**** Material supplied ****
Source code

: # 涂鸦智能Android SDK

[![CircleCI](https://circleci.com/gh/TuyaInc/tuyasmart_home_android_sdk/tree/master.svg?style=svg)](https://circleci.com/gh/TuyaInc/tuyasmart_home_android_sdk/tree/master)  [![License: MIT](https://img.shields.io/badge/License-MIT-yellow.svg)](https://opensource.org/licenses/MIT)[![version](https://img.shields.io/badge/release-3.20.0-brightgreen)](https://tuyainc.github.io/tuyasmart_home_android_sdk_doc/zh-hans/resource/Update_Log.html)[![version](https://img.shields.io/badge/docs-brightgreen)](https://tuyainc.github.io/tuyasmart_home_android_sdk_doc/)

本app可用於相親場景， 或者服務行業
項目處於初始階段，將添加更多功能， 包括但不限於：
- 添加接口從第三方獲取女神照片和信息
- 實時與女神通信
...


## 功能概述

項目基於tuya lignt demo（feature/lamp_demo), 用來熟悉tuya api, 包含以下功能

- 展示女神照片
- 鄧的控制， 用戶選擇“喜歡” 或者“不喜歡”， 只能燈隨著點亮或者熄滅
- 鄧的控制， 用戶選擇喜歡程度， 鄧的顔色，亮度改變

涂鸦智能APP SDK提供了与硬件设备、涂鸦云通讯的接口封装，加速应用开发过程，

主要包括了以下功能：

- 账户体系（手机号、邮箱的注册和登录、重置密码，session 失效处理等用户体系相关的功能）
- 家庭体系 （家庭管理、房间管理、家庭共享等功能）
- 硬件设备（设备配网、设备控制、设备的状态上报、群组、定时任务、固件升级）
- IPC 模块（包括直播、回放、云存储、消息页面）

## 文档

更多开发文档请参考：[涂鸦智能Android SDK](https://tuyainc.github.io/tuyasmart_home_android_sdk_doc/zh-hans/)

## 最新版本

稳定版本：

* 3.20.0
****
Exercise directions | For the word "tuyainc", count the lines of the listing that hold it, and reply with the count by itself.

Written solution | 2